2 Nous, nous n'avions pas le choix.

3 M. Harmon (interprétation). - Je voudrais maintenant vous poser

4 la question suivante : dites-moi où êtes-vous allé ? Vous dites que vous

5 êtes monté à bord d'un autobus. Dites maintenant aux Juges ce qui s'est

6 passé lorsque vous êtes monté à bord de l'autobus.

7 M. Ademovic (interprétation). - Je n'ai reconnu que mon collègue

8 chauffeur. Les gens qui étaient dans le bus, je n'ai pas vraiment fait

9 attention.

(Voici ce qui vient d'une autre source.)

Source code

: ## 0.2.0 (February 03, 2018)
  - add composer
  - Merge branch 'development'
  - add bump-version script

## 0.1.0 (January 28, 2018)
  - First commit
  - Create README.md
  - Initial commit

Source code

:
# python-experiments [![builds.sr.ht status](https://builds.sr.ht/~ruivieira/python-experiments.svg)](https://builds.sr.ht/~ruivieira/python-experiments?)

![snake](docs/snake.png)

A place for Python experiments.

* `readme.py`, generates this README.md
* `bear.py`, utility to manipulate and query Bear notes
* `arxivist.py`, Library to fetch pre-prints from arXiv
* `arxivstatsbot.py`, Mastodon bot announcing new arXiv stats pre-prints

Je connaissais sans doute quelques personnes à l'intérieur,

10 mais je connaissais en tout cas le chauffeur, Madzarevic.

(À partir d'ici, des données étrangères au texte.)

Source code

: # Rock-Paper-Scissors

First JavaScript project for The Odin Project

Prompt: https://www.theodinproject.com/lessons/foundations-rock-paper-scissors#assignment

11 M. Harmon (interprétation). - C'était un collègue, n'est-ce pas,

12 ou un ancien collègue ?

13 M. Ademovic (interprétation). - Oui.

14 M. Harmon (interprétation). - Il était serbe d'origine, n'est-ce

15 pas ?

16 M. Ademovic (interprétation). - Oui.

17 M. Harmon (interprétation). – Relatez-nous ce qui s'est passé

18 par la suite.

19 M. Ademovic (interprétation). - Où ?

20 M. Harmon (interprétation). – Lorsque vous êtes monté à bord de

21 l'autobus.

22 M. Ademovic (interprétation). - Je suis rentré dans l'autobus et

23 je me suis assis à peu près à la moitié de l'autobus. Quand l'autobus

24 était plein de monde, il est parti. Quand nous avons dépassé Bratunac, il

25 m'a dit de venir m'asseoir à côté de lui. Il m'a proposé une cigarette. Il

Page 1605

1 m'a demandé ce qu'il y avait, si j'étais vivant, si mes fils étaient

2 vivants. Je lui ai répondu que je ne savais pas. Il m'a demandé où ils

3 étaient partis. Je lui ai dit qu'ils sont partis dans la forêt.

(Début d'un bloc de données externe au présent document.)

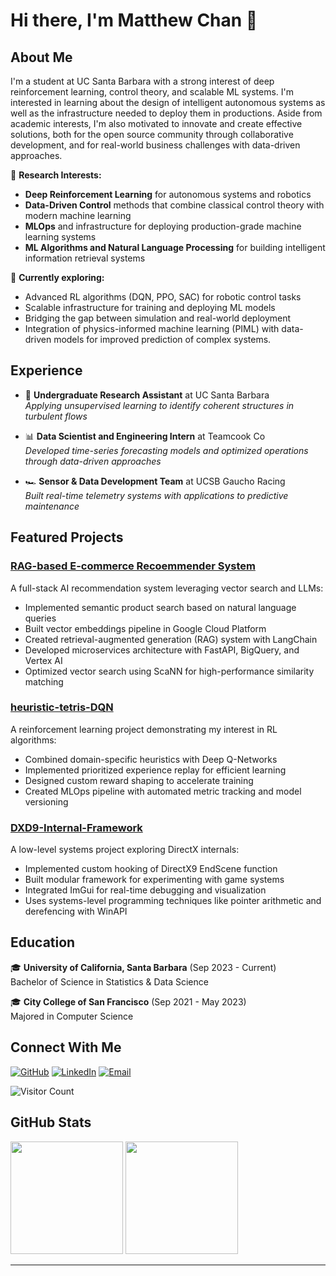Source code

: # Hi there, I'm Matthew Chan 👋

## About Me
I'm a student at UC Santa Barbara with a strong interest of  deep reinforcement learning, control theory, and scalable ML systems. I'm interested in learning about the design of intelligent autonomous systems as well as the infrastructure needed to deploy them in productions. Aside from academic interests, I'm also motivated to innovate and create effective solutions, both for the open source community through collaborative development, and for real-world business challenges with data-driven approaches.

🔭 **Research Interests:**
- **Deep Reinforcement Learning** for autonomous systems and robotics
- **Data-Driven Control** methods that combine classical control theory with modern machine learning
- **MLOps** and infrastructure for deploying production-grade machine learning systems
- **ML Algorithms and Natural Language Processing** for building intelligent information retrieval systems

🌱 **Currently exploring:**
- Advanced RL algorithms (DQN, PPO, SAC) for robotic control tasks
- Scalable infrastructure for training and deploying ML models
- Bridging the gap between simulation and real-world deployment
- Integration of physics-informed machine learning (PIML) with data-driven models for improved prediction of complex systems.

## Experience
- 🧪 **Undergraduate Research Assistant** at UC Santa Barbara <br>
  *Applying unsupervised learning to identify coherent structures in turbulent flows*
  
- 📊 **Data Scientist and Engineering Intern** at Teamcook Co <br>
  *Developed time-series forecasting models and optimized operations through data-driven approaches*
  
- 🏎️ **Sensor & Data Development Team** at UCSB Gaucho Racing <br>
  *Built real-time telemetry systems with applications to predictive maintenance*

## Featured Projects

### [RAG-based E-commerce Recoemmender System](https://github.com/polarbear333/llm-rag-ecommerce-recommender)
A full-stack AI recommendation system leveraging vector search and LLMs:
- Implemented semantic product search based on natural language queries
- Built vector embeddings pipeline in Google Cloud Platform
- Created retrieval-augmented generation (RAG) system with LangChain
- Developed microservices architecture with FastAPI, BigQuery, and Vertex AI
- Optimized vector search using ScaNN for high-performance similarity matching

### [heuristic-tetris-DQN](https://github.com/polarbear333/heuristic-tetris-DQN)
A reinforcement learning project demonstrating my interest in RL algorithms:
- Combined domain-specific heuristics with Deep Q-Networks
- Implemented prioritized experience replay for efficient learning
- Designed custom reward shaping to accelerate training
- Created MLOps pipeline with automated metric tracking and model versioning

### [DXD9-Internal-Framework](https://github.com/polarbear333/DXD9-Internal-Framework)
A low-level systems project exploring DirectX internals:
- Implemented custom hooking of DirectX9 EndScene function
- Built modular framework for experimenting with game systems
- Integrated ImGui for real-time debugging and visualization
- Uses systems-level programming techniques like pointer arithmetic and derefencing with WinAPI

## Education
🎓 **University of California, Santa Barbara** (Sep 2023 - Current)  
Bachelor of Science in Statistics & Data Science

🎓 **City College of San Francisco** (Sep 2021 - May 2023)<br>
Majored in Computer Science

## Connect With Me
<p>
  <a href="https://github.com/polarbear333"><img src="https://img.shields.io/github/followers/polarbear333?label=Follow&style=social" alt="GitHub"></a>
  <a href="https://www.linkedin.com/in/hin-ho-chan-854770324/"><img src="https://img.shields.io/badge/-LinkedIn-blue?style=flat-square&logo=Linkedin&logoColor=white" alt="LinkedIn"></a>
  <a href="mailto:matthewchan193@gmail.com"><img src="https://img.shields.io/badge/-Email-red?style=flat-square&logo=Gmail&logoColor=white" alt="Email"></a>
</p>

![Visitor Count](https://visitor-badge.laobi.icu/badge?page_id=polarbear333.polarbear333)

## GitHub Stats
<div>
  <img height="180em" src="https://github-readme-stats.vercel.app/api?username=polarbear333&show_icons=true&theme=radical&include_all_commits=true&count_private=true"/>
  <img height="180em" src="https://github-readme-stats.vercel.app/api/top-langs/?username=polarbear333&layout=compact&langs_count=7&theme=radical"/>
</div>

---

4 Il m'a dit que la situation était difficile et qu'il y avait une

5 bataille importante entre les deux armées. Beaucoup de personnes étaient

6 mortes. Il priait le bon Dieu pour qu'ils soient vivants. Il a dit qu'il

7 devait nous conduire au cours de la nuit, qu'il était parti mais qu'on l'a

8 fait revenir à la hauteur de la station-service de Bezenica, car notre

9 armée avait posé une embuscade à votre armée où ils les attendaient à cet

10 endroit. C'est pour ça que je n'ai pas conduit cette nuit-là.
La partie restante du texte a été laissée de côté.